• _Task statement_
The entries below are to be restated exactly, and their images are to be omitted.

• _Extracted data entries_
"""
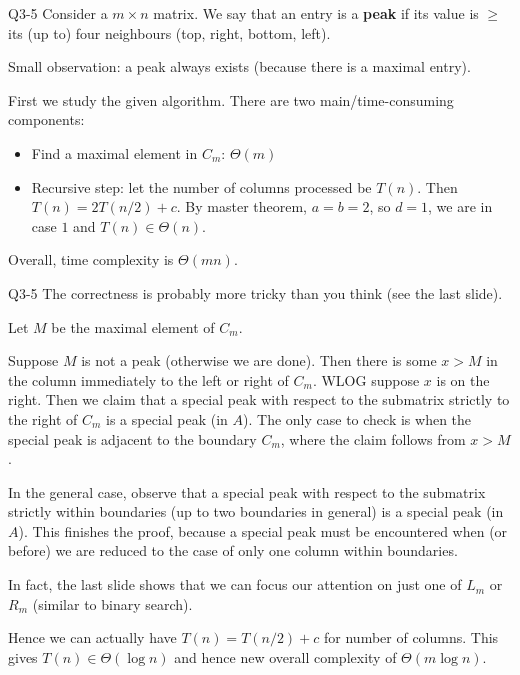 \documentclass{scratcl}
\def\ge{\geqslant}
\begin{document}
\begin{frame}{Q3-5}
  Consider a $m \times n$ matrix. We say that an entry is a \textbf{peak} if its value is $\ge$ its (up to) four neighbours (top, right, bottom, left). 
  \par Small observation: a peak always exists (because there is a maximal entry). 
  \par First we study the given algorithm. There are two main/time-consuming components: 
  \begin{itemize}
    \item Find a maximal element in $C_m$: $\Theta(m)$
    \item Recursive step: let the number of columns processed be $T(n)$. Then $T(n) = 2T(n/2)+c$. By master theorem, $a=b=2$, so $d=1$, we are in case $1$ and $T(n) \in \Theta(n)$. 
  \end{itemize}
  Overall, time complexity is $\Theta(mn)$. 
\end{frame}
\begin{frame}{Q3-5}
  The correctness is probably more tricky than you think (see the last slide). 
  \par Let $M$ be the maximal element of $C_m$. 
  \par Suppose $M$ is not a peak (otherwise we are done). Then there is some $x > M$ in the column immediately to the left or right of $C_m$. WLOG suppose $x$ is on the right. Then we claim that a special peak with respect to the submatrix strictly to the right of $C_m$ is a special peak (in $A$). The only case to check is when the special peak is adjacent to the boundary $C_m$, where the claim follows from $x>M$. 
  \par In the general case, observe that a special peak with respect to the submatrix strictly within boundaries (up to two boundaries in general) is a special peak (in $A$). This finishes the proof, because a special peak must be encountered when (or before) we are reduced to the case of only one column within boundaries. 
\end{frame}
\begin{frame}
  In fact, the last slide shows that we can focus our attention on just one of $L_m$ or $R_m$ (similar to binary search). 
  \par Hence we can actually have $T(n) = T(n/2)+c$ for number of columns. This gives $T(n) \in \Theta(\log{n})$ and hence new overall complexity of $\Theta(m\log{n})$. 
\end{frame}
\end{document}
"""
• _Output of the exercise_
 \documentclass{scratcl}
\def\ge{\geqslant}
\begin{document}
\begin{frame}{Q3-5}
  Consider a $m \times n$ matrix. We say that an entry is a \textbf{peak} if its value is $\ge$ its (up to) four neighbours (top, right, bottom, left). 
  \par Small observation: a peak always exists (because there is a maximal entry). 
  \par First we study the given algorithm. There are two main/time-consuming components: 
  \begin{itemize}
    \item Find a maximal element in $C_m$: $\Theta(m)$
    \item Recursive step: let the number of columns processed be $T(n)$. Then $T(n) = 2T(n/2)+c$. By master theorem, $a=b=2$, so $d=1$, we are in case $1$ and $T(n) \in \Theta(n)$. 
  \end{itemize}
  Overall, time complexity is $\Theta(mn)$. 
\end{frame}
\begin{frame}{Q3-5}
  The correctness is probably more tricky than you think (see the last slide). 
  \par Let $M$ be the maximal element of $C_m$. 
  \par Suppose $M$ is not a peak (otherwise we are done). Then there is some $x > M$ in the column immediately to the left or right of $C_m$. WLOG suppose $x$ is on the right. Then we claim that a special peak with respect to the submatrix strictly to the right of $C_m$ is a special peak (in $A$). The only case to check is when the special peak is adjacent to the boundary $C_m$, where the claim follows from $x>M$. 
  \par In the general case, observe that a special peak with respect to the submatrix strictly within boundaries (up to two boundaries in general) is a special peak (in $A$). This finishes the proof, because a special peak must be encountered when (or before) we are reduced to the case of only one column within boundaries. 
\end{frame}
\begin{frame}
  In fact, the last slide shows that we can focus our attention on just one of $L_m$ or $R_m$ (similar to binary search). 
  \par Hence we can actually have $T(n) = T(n/2)+c$ for number of columns. This gives $T(n) \in \Theta(\log{n})$ and hence new overall complexity of $\Theta(m\log{n})$. 
\end{frame}
\end{document}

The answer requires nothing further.